Document images with source code

──────

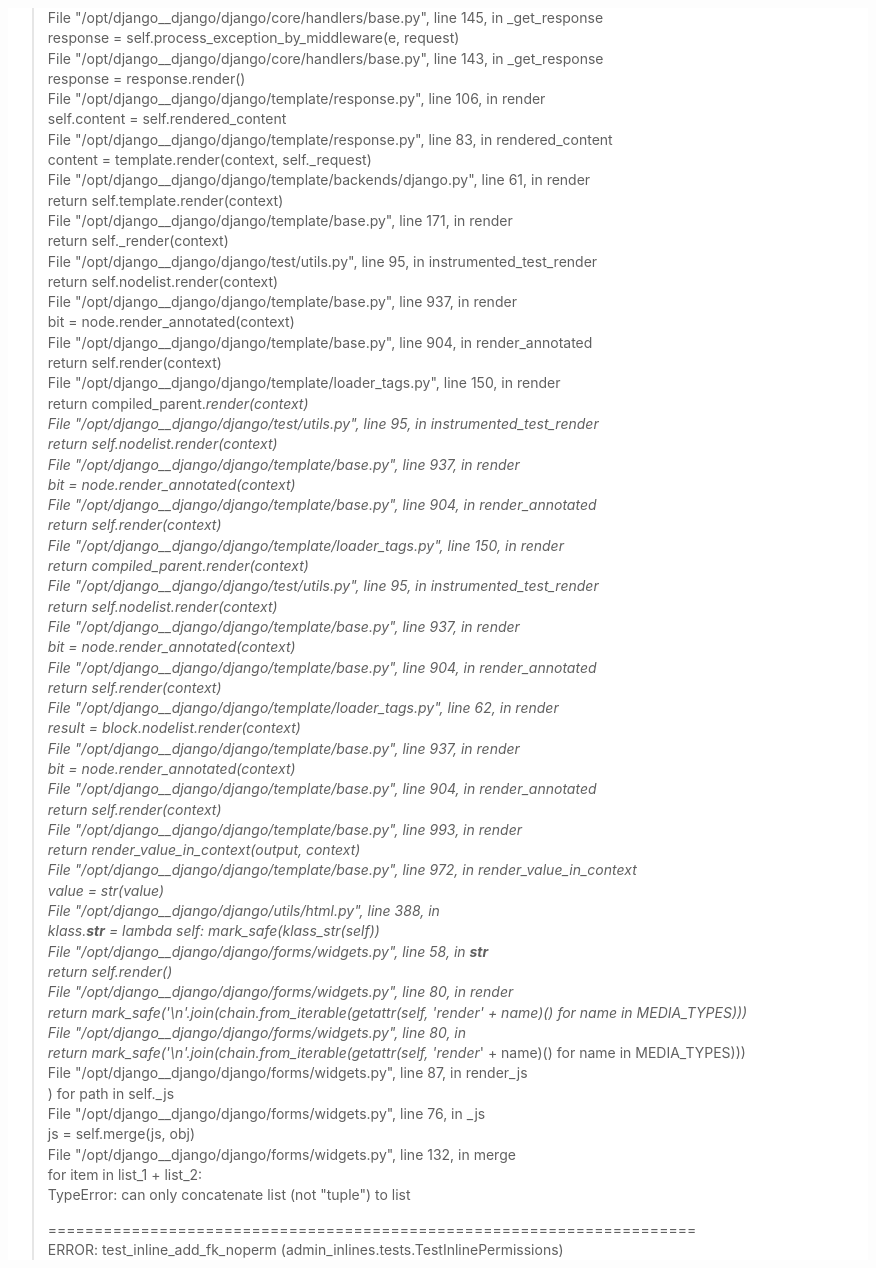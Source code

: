 >   File "/opt/django__django/django/core/handlers/base.py", line 145, in _get_response  
>     response = self.process_exception_by_middleware(e, request)  
>   File "/opt/django__django/django/core/handlers/base.py", line 143, in _get_response  
>     response = response.render()  
>   File "/opt/django__django/django/template/response.py", line 106, in render  
>     self.content = self.rendered_content  
>   File "/opt/django__django/django/template/response.py", line 83, in rendered_content  
>     content = template.render(context, self._request)  
>   File "/opt/django__django/django/template/backends/django.py", line 61, in render  
>     return self.template.render(context)  
>   File "/opt/django__django/django/template/base.py", line 171, in render  
>     return self._render(context)  
>   File "/opt/django__django/django/test/utils.py", line 95, in instrumented_test_render  
>     return self.nodelist.render(context)  
>   File "/opt/django__django/django/template/base.py", line 937, in render  
>     bit = node.render_annotated(context)  
>   File "/opt/django__django/django/template/base.py", line 904, in render_annotated  
>     return self.render(context)  
>   File "/opt/django__django/django/template/loader_tags.py", line 150, in render  
>     return compiled_parent._render(context)  
>   File "/opt/django__django/django/test/utils.py", line 95, in instrumented_test_render  
>     return self.nodelist.render(context)  
>   File "/opt/django__django/django/template/base.py", line 937, in render  
>     bit = node.render_annotated(context)  
>   File "/opt/django__django/django/template/base.py", line 904, in render_annotated  
>     return self.render(context)  
>   File "/opt/django__django/django/template/loader_tags.py", line 150, in render  
>     return compiled_parent._render(context)  
>   File "/opt/django__django/django/test/utils.py", line 95, in instrumented_test_render  
>     return self.nodelist.render(context)  
>   File "/opt/django__django/django/template/base.py", line 937, in render  
>     bit = node.render_annotated(context)  
>   File "/opt/django__django/django/template/base.py", line 904, in render_annotated  
>     return self.render(context)  
>   File "/opt/django__django/django/template/loader_tags.py", line 62, in render  
>     result = block.nodelist.render(context)  
>   File "/opt/django__django/django/template/base.py", line 937, in render  
>     bit = node.render_annotated(context)  
>   File "/opt/django__django/django/template/base.py", line 904, in render_annotated  
>     return self.render(context)  
>   File "/opt/django__django/django/template/base.py", line 993, in render  
>     return render_value_in_context(output, context)  
>   File "/opt/django__django/django/template/base.py", line 972, in render_value_in_context  
>     value = str(value)  
>   File "/opt/django__django/django/utils/html.py", line 388, in <lambda>  
>     klass.__str__ = lambda self: mark_safe(klass_str(self))  
>   File "/opt/django__django/django/forms/widgets.py", line 58, in __str__  
>     return self.render()  
>   File "/opt/django__django/django/forms/widgets.py", line 80, in render  
>     return mark_safe('\n'.join(chain.from_iterable(getattr(self, 'render_' + name)() for name in MEDIA_TYPES)))  
>   File "/opt/django__django/django/forms/widgets.py", line 80, in <genexpr>  
>     return mark_safe('\n'.join(chain.from_iterable(getattr(self, 'render_' + name)() for name in MEDIA_TYPES)))  
>   File "/opt/django__django/django/forms/widgets.py", line 87, in render_js  
>     ) for path in self._js  
>   File "/opt/django__django/django/forms/widgets.py", line 76, in _js  
>     js = self.merge(js, obj)  
>   File "/opt/django__django/django/forms/widgets.py", line 132, in merge  
>     for item in list_1 + list_2:  
> TypeError: can only concatenate list (not "tuple") to list  
>   
> ======================================================================  
> ERROR: test_inline_add_fk_noperm (admin_inlines.tests.TestInlinePermissions)  
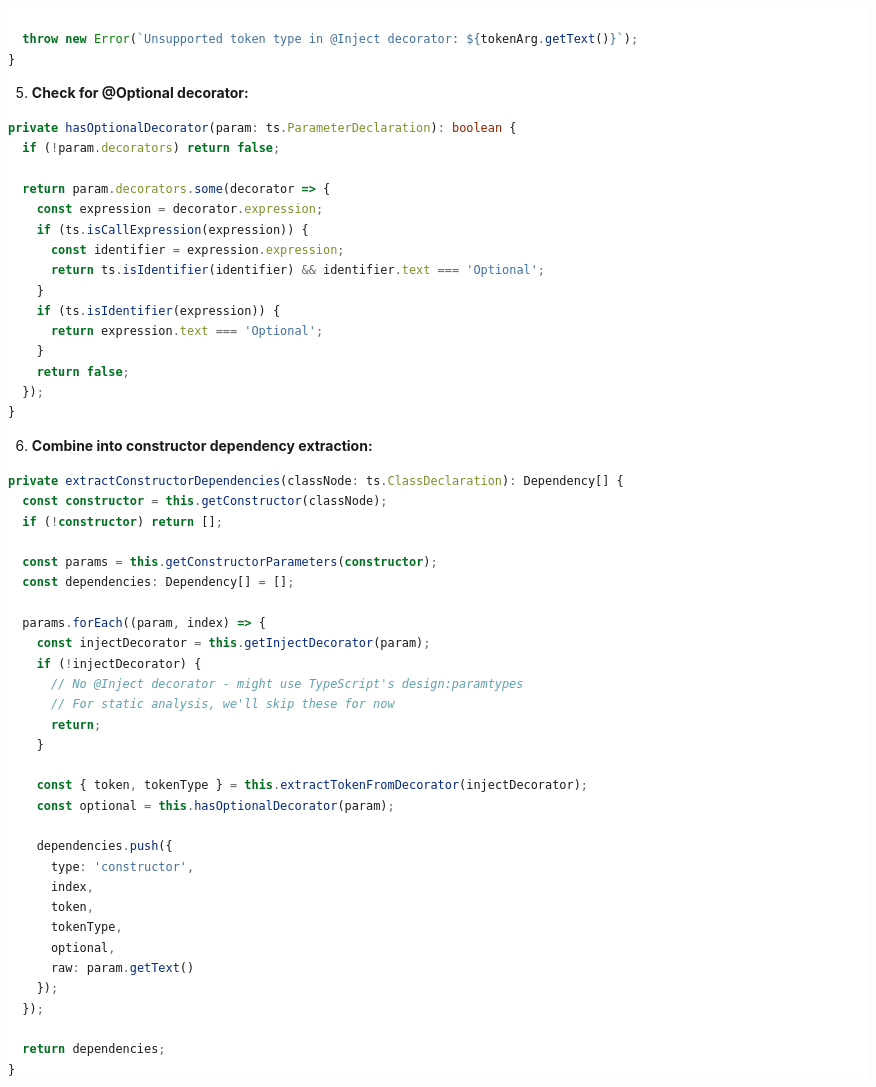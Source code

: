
 ```typescript
  
  throw new Error(`Unsupported token type in @Inject decorator: ${tokenArg.getText()}`);
}
```

5. **Check for @Optional decorator:**
```typescript
private hasOptionalDecorator(param: ts.ParameterDeclaration): boolean {
  if (!param.decorators) return false;
  
  return param.decorators.some(decorator => {
    const expression = decorator.expression;
    if (ts.isCallExpression(expression)) {
      const identifier = expression.expression;
      return ts.isIdentifier(identifier) && identifier.text === 'Optional';
    }
    if (ts.isIdentifier(expression)) {
      return expression.text === 'Optional';
    }
    return false;
  });
}
```

6. **Combine into constructor dependency extraction:**
```typescript
private extractConstructorDependencies(classNode: ts.ClassDeclaration): Dependency[] {
  const constructor = this.getConstructor(classNode);
  if (!constructor) return [];
  
  const params = this.getConstructorParameters(constructor);
  const dependencies: Dependency[] = [];
  
  params.forEach((param, index) => {
    const injectDecorator = this.getInjectDecorator(param);
    if (!injectDecorator) {
      // No @Inject decorator - might use TypeScript's design:paramtypes
      // For static analysis, we'll skip these for now
      return;
    }
    
    const { token, tokenType } = this.extractTokenFromDecorator(injectDecorator);
    const optional = this.hasOptionalDecorator(param);
    
    dependencies.push({
      type: 'constructor',
      index,
      token,
      tokenType,
      optional,
      raw: param.getText()
    });
  });
  
  return dependencies;
}
```
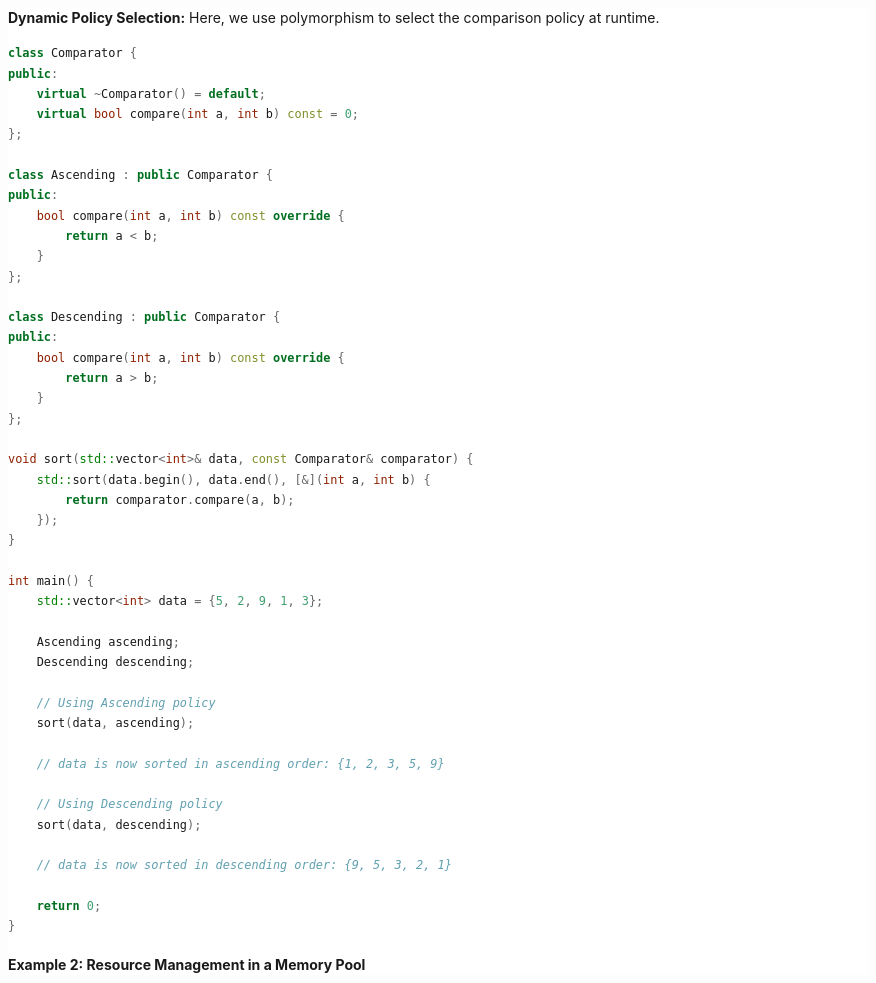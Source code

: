 **Dynamic Policy Selection:**
Here, we use polymorphism to select the comparison policy at runtime.

```cpp
class Comparator {
public:
    virtual ~Comparator() = default;
    virtual bool compare(int a, int b) const = 0;
};

class Ascending : public Comparator {
public:
    bool compare(int a, int b) const override {
        return a < b;
    }
};

class Descending : public Comparator {
public:
    bool compare(int a, int b) const override {
        return a > b;
    }
};

void sort(std::vector<int>& data, const Comparator& comparator) {
    std::sort(data.begin(), data.end(), [&](int a, int b) {
        return comparator.compare(a, b);
    });
}

int main() {
    std::vector<int> data = {5, 2, 9, 1, 3};
    
    Ascending ascending;
    Descending descending;
    
    // Using Ascending policy
    sort(data, ascending);
    
    // data is now sorted in ascending order: {1, 2, 3, 5, 9}
    
    // Using Descending policy
    sort(data, descending);
    
    // data is now sorted in descending order: {9, 5, 3, 2, 1}
    
    return 0;
}
```

#### Example 2: Resource Management in a Memory Pool
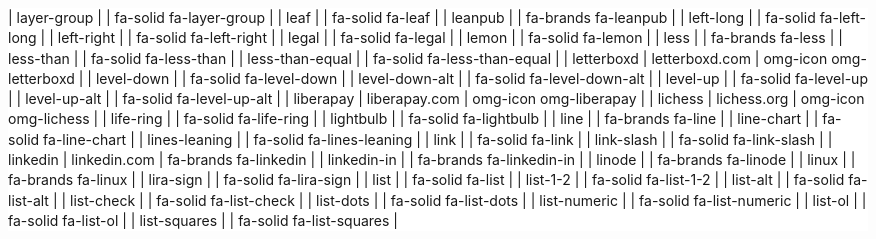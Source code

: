 | layer-group                               |                                | fa-solid fa-layer-group                               |
| leaf                                      |                                | fa-solid fa-leaf                                      |
| leanpub                                   |                                | fa-brands fa-leanpub                                  |
| left-long                                 |                                | fa-solid fa-left-long                                 |
| left-right                                |                                | fa-solid fa-left-right                                |
| legal                                     |                                | fa-solid fa-legal                                     |
| lemon                                     |                                | fa-solid fa-lemon                                     |
| less                                      |                                | fa-brands fa-less                                     |
| less-than                                 |                                | fa-solid fa-less-than                                 |
| less-than-equal                           |                                | fa-solid fa-less-than-equal                           |
| letterboxd                                | letterboxd.com                 | omg-icon omg-letterboxd                               |
| level-down                                |                                | fa-solid fa-level-down                                |
| level-down-alt                            |                                | fa-solid fa-level-down-alt                            |
| level-up                                  |                                | fa-solid fa-level-up                                  |
| level-up-alt                              |                                | fa-solid fa-level-up-alt                              |
| liberapay                                 | liberapay.com                  | omg-icon omg-liberapay                                |
| lichess                                   | lichess.org                    | omg-icon omg-lichess                                  |
| life-ring                                 |                                | fa-solid fa-life-ring                                 |
| lightbulb                                 |                                | fa-solid fa-lightbulb                                 |
| line                                      |                                | fa-brands fa-line                                     |
| line-chart                                |                                | fa-solid fa-line-chart                                |
| lines-leaning                             |                                | fa-solid fa-lines-leaning                             |
| link                                      |                                | fa-solid fa-link                                      |
| link-slash                                |                                | fa-solid fa-link-slash                                |
| linkedin                                  | linkedin.com                   | fa-brands fa-linkedin                                 |
| linkedin-in                               |                                | fa-brands fa-linkedin-in                              |
| linode                                    |                                | fa-brands fa-linode                                   |
| linux                                     |                                | fa-brands fa-linux                                    |
| lira-sign                                 |                                | fa-solid fa-lira-sign                                 |
| list                                      |                                | fa-solid fa-list                                      |
| list-1-2                                  |                                | fa-solid fa-list-1-2                                  |
| list-alt                                  |                                | fa-solid fa-list-alt                                  |
| list-check                                |                                | fa-solid fa-list-check                                |
| list-dots                                 |                                | fa-solid fa-list-dots                                 |
| list-numeric                              |                                | fa-solid fa-list-numeric                              |
| list-ol                                   |                                | fa-solid fa-list-ol                                   |
| list-squares                              |                                | fa-solid fa-list-squares                              |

──────

- Task prompt: Nothing should appear in the answer except the lines above from the line with "87, in render_js" through the line with "for item in", both included, written out exactly.

- Result of the task:
>   File "/opt/django__django/django/forms/widgets.py", line 87, in render_js  
>     ) for path in self._js  
>   File "/opt/django__django/django/forms/widgets.py", line 76, in _js  
>     js = self.merge(js, obj)  
>   File "/opt/django__django/django/forms/widgets.py", line 132, in merge  
>     for item in list_1 + list_2:  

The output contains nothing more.